• [What is expected]
Pull every line containing "section" from the entries.

• [Records for the exercise]
##########

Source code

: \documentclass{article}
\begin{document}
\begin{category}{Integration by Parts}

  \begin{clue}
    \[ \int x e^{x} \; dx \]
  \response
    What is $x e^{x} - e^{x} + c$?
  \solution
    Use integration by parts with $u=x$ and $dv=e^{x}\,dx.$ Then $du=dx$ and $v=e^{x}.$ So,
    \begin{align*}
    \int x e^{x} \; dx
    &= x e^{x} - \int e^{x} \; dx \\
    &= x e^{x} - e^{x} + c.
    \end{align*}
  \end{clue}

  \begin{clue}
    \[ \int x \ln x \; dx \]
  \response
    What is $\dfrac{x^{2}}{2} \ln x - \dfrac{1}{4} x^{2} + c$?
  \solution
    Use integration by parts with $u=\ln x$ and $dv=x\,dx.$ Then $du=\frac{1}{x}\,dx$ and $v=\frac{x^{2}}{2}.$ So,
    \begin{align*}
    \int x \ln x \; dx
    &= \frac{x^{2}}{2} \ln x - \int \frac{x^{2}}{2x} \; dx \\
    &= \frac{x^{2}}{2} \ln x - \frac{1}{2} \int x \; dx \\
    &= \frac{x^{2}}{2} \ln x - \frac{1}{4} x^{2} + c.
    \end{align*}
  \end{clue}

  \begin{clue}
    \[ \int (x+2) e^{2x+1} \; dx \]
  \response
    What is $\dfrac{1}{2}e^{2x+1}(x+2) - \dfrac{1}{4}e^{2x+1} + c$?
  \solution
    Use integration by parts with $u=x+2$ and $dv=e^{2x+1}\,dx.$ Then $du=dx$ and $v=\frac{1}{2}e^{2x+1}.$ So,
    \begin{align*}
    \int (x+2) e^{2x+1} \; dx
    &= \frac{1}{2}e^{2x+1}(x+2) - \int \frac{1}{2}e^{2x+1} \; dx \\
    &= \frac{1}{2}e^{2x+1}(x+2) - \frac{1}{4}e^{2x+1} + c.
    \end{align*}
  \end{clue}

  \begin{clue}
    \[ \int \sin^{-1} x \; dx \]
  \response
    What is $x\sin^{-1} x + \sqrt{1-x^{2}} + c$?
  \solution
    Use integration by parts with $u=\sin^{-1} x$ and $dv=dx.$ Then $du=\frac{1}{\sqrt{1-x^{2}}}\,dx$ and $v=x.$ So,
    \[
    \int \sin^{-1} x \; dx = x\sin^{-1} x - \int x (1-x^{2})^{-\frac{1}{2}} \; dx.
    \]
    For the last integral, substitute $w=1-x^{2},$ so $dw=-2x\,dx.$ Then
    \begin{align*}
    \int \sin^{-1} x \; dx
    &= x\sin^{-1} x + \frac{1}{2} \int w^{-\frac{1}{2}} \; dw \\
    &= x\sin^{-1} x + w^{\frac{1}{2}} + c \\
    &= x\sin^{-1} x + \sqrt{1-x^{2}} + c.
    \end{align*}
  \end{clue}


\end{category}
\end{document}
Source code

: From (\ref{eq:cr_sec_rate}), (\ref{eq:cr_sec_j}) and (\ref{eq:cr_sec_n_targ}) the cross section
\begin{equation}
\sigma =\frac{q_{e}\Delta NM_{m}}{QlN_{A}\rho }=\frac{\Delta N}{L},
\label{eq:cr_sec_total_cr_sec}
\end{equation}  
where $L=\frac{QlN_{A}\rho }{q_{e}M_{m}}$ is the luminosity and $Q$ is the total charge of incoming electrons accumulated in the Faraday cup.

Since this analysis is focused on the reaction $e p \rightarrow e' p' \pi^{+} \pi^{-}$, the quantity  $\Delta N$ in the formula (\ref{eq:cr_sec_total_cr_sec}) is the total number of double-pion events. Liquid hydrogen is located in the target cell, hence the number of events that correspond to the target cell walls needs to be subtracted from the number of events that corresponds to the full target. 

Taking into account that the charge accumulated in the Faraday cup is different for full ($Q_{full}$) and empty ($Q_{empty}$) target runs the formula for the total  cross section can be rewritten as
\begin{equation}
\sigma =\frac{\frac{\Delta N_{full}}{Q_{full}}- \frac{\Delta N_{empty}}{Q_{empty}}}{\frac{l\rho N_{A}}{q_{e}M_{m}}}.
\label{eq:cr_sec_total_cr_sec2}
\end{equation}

##########

• [Response box]
: From (\ref{eq:cr_sec_rate}), (\ref{eq:cr_sec_j}) and (\ref{eq:cr_sec_n_targ}) the cross section
Taking into account that the charge accumulated in the Faraday cup is different for full ($Q_{full}$) and empty ($Q_{empty}$) target runs the formula for the total  cross section can be rewritten as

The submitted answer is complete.